Clozapine-Induced Agranulocytosis Revealing a Hemophagocytic Lymphohistiocytosis: A Case Report
Abstract
Emmanuelle Levy, Karen Tam, Anne-Sophie Smilga, Aldanie Rho and Ridha Joober
Context: The aim of this report is to illustrate a case of hemophagocytic lymphohistiocytosis (HLH) that was revealed in the context of treatment-resistant first-episode psychosis. The incidence of this life-threatening condition is increasing in adults. Prompt diagnosis and treatment are important for an optimal patient outcome.

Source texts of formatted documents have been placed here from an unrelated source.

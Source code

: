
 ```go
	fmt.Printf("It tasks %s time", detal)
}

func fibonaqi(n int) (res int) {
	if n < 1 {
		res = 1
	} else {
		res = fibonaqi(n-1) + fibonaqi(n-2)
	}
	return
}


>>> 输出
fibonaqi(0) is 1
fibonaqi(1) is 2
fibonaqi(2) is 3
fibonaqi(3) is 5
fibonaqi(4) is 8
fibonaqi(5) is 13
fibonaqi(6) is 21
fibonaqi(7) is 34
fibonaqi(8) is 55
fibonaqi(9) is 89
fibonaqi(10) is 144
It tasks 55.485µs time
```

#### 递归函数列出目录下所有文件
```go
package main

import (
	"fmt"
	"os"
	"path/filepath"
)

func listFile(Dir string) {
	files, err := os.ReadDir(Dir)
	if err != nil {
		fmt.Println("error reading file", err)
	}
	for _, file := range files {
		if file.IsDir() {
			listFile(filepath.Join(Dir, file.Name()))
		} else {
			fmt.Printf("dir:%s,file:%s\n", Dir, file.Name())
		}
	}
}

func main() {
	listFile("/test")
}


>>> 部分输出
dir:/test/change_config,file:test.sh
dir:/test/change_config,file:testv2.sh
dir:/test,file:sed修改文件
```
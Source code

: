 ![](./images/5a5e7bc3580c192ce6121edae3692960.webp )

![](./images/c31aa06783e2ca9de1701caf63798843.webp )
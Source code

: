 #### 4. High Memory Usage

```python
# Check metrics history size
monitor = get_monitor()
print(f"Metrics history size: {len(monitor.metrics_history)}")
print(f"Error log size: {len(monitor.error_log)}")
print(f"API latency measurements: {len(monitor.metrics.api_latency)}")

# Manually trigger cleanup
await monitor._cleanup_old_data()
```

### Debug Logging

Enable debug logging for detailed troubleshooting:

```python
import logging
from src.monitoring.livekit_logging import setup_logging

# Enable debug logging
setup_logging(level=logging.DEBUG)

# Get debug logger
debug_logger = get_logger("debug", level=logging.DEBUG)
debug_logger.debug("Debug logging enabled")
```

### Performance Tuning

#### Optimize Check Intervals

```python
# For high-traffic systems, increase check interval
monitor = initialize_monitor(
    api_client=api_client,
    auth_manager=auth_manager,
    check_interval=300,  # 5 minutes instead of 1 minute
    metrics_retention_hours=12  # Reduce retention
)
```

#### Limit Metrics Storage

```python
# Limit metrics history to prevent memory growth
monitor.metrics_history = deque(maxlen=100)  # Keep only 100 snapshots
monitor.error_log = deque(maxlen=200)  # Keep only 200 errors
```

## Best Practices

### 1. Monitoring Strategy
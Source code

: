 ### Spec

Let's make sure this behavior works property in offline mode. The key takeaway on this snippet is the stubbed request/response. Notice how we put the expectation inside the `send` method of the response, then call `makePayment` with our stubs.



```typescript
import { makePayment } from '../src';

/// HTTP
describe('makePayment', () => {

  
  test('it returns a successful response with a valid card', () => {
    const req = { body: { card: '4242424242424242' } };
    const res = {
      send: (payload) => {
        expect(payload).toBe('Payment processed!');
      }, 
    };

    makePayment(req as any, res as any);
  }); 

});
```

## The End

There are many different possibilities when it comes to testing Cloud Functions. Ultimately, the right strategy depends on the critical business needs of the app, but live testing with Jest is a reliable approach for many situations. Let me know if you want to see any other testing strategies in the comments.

Case Report: The patient was a 20-year old female who had been admitted to the inpatient unit of a Psychiatric Hospital for disorganized behavior with psychotic features. Clozapine had been introduced as the clinical picture did not evolve despite several trials of antipsychotics. As severe agranulocytosis developed, the patient was transferred to a general hospital. A diagnosis of HLH was suggested. Patient responded well to treatment, and remission of psychotic symptoms was observed.
Conclusion: This case demonstrates the occurrence of HLH in a complicated clinical scenario involving psychotic experiences and the use of clozapine. Further studies are necessary to understand the potential environmental and pathological factors related to HLH.